From Wikipedia, the free encyclopedia

This is the current revision of this page, as edited by Wilsonkeys (talk | contribs) at 16:21, 21 January 2024 (Included table showing metabolic equivalent to running speed). The present address (URL) is a permanent link to this version.

(diff) ← Previous revision | Latest revision (diff) | Newer revision → (diff)

Running energetics is the study of the energy cost of running. It is clear in the vast majority of species that as running speed increases the energetic cost of running increases.[1][2][3][4] It also has long been known that between and within species variability exists in the energy cost of running a given speed.[5][6] This variability has led to the study of biomechanical or physiological factors that may be predictive of the energy cost to run both between and within species.

In humans there is evidence that the cost to run at a given speed may be predictive of endurance performance. As a result, it has become common to examine the factors that influence the energy cost of running in an attempt to predict or improve running performance. There are many factors that may affect the energy cost of running, including age, training, stride rate and frequency, shoe weight, wind resistance, and even air density.[7]

Quantifying and expressing running energetics

[edit]

The energetic cost of running can be quantified through the measurement of oxygen consumption (VO2) during running at a given submaximal speed. During aerobic activities (like submaximal running), VO2 provides an indirect estimate of energy expenditure.[8] As a result, an increase in the rate of oxygen consumption is representative of an increase in energy expenditure. VO2 is often measured in absolute terms (ex. Liters/min), but in weight bearing activities, such as running, body mass can have a profound influence on energy expenditure. As a result, it is common to express energy expenditure as the rate of oxygen consumption in relation to body mass (ex. ml/kg/min).[8]

Though some recent data may suggest otherwise,[9] it is traditionally well accepted that a strong linear relationship exists between the rate of oxygen consumption and running speed (see figure 1), with energy expenditure increasing with increasing running speed.[1][2][3][4] It is important that the measurement of energy expenditure through oxygen consumption is obtained at submaximal intensities. As running speed is increased to very high relative intensities, VO2 measures become a less reliable measure of energy expenditure. This is due to an increased reliance on anaerobic metabolism to provide the energy to run at these fast speeds.
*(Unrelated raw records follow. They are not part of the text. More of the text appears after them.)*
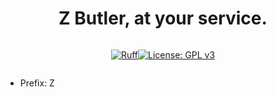 <div align="center">
<h1>Z Butler, at your service.</h1>

<div style="display: flex; justify-content:center; gap: 10">

[![Ruff](https://img.shields.io/endpoint?url=https://raw.githubusercontent.com/astral-sh/ruff/main/assets/badge/v2.json)](https://github.com/astral-sh/ruff)

[![License: GPL v3](https://img.shields.io/badge/License-GPLv3-blue.svg)](https://www.gnu.org/licenses/gpl-3.0)



</div>
</div>

- Prefix: Z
The energy expenditure of running can be measured using the Metabolic equivalent of task (MET), where one MET is roughly equivalent to the energy cost of sitting quietly. The following table shows the MET values of running at differing speeds.[10]

MET Speed (MPH)
6.5 4 to 4.2
7.8 4.3 to 4.8
8.5 5.0 to 5.2
9 5.5 -5.8
9.3 6-6.3
10.5 6.7
11 7
11.8 7.5
12 8
12.5 8.6
13 9
14.8 9.3 to 9.6
14.8 10
16.8 11
18.5 12
19.8 13
23 14

There are many ways to express the energy cost of running. It is common to express the energetic cost of running as the energy cost to travel a given distance. This measure is often referred to as the cost of transport (COT). COT can be expressed in many ways. Two common methods of expressing COT are as oxygen consumed over a given distance (ex. ml/kg/km) or caloric energy expenditure over a given distance (ex. kcal/kg/km).[8]
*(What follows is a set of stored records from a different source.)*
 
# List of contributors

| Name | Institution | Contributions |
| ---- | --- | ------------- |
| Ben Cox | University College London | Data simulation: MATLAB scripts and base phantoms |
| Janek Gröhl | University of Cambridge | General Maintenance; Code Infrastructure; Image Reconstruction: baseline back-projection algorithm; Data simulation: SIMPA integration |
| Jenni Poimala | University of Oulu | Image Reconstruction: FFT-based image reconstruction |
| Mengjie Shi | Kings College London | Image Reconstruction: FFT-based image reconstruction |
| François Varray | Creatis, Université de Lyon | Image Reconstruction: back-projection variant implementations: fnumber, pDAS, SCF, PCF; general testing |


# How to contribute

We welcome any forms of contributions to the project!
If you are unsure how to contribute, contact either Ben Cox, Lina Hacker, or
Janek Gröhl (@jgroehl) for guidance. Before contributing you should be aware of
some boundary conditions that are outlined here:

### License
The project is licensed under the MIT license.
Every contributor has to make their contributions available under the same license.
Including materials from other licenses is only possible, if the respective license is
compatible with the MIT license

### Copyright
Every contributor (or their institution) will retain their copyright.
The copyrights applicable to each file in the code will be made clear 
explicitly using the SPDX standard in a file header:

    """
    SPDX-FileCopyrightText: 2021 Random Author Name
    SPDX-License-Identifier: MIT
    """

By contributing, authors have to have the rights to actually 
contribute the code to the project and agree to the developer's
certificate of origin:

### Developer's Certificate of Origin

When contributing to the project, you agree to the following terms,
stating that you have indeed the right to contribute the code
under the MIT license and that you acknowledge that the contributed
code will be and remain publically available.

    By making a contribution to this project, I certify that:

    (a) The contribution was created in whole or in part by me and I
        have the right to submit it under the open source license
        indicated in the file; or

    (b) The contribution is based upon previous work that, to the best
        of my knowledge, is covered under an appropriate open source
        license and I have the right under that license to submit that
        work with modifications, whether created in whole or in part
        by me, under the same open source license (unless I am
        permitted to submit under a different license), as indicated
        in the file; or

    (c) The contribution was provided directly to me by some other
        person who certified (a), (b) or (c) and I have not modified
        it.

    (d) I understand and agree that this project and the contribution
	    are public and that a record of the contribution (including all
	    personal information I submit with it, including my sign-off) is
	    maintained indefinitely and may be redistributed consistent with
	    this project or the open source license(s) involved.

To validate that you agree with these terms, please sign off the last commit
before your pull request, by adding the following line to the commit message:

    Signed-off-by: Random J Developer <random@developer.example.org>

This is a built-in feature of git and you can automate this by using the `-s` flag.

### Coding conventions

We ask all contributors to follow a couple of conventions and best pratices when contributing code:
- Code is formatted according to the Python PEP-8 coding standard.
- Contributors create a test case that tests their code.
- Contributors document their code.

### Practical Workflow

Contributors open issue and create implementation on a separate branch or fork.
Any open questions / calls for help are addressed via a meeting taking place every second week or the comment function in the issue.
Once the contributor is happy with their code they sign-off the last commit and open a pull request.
Comparative Running Energetics: Scaling of energetic cost of running

[edit]

Over the years, many factors have been examined in order to explain variation in running energy expenditure across species. Some of these factors were examined well over a century ago when Zuntz discovered in 1897 that the energetic cost of animals of similar mass to run a given distance was independent of limb number. In other words, there is no difference in the energetic cost to run a given distance as a quadruped or as a biped provided the animals are similar in body weight.[5] Since Zuntz, a large amount of evidence has suggested that the COT decreases in direct proportion to body weight, with larger animals exhibiting a lower COT than smaller animals.[6]
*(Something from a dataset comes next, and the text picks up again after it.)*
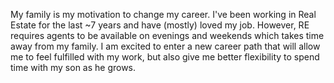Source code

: My family is my motivation to change my career. I've been working in Real Estate for the last ~7 years and have (mostly) loved my job. However, RE requires agents to be available on evenings and weekends which takes time away from my family. I am excited to enter a new career path that will allow me to feel fulfilled with my work, but also give me better flexibility to spend time with my son as he grows. 
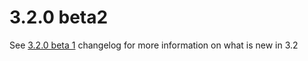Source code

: # 3.2.0 beta2

See [3.2.0 beta 1](3.2.0-beta1) changelog for more information on what is new in 3.2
More recently, it has been proposed that an accurate prediction of the energy cost of running at a given speed can be made from the time available to generate force to support body weight.[11] This theory suggests that smaller animals must take shorter, quicker steps to travel a given distance than larger animals. As a result, they have shorter foot ground contact times and less time to produce force on the ground. Due to this decreased amount of time to produce force, smaller animals must rely more heavily on metabolically costly fast muscle fibers to produce force to run at a given speed. Conversely, larger animals take slower and longer steps, contributing to an increase in the amount of time the foot is in contact with the ground during running. This longer contact time allows larger animals a greater amount of time to produce force. As a result, larger animals do not recruit as many metabolically costly fast muscle fibers in order to run a given speed. All of these factors result in a greater COT in smaller animals in comparison to larger animals.[11]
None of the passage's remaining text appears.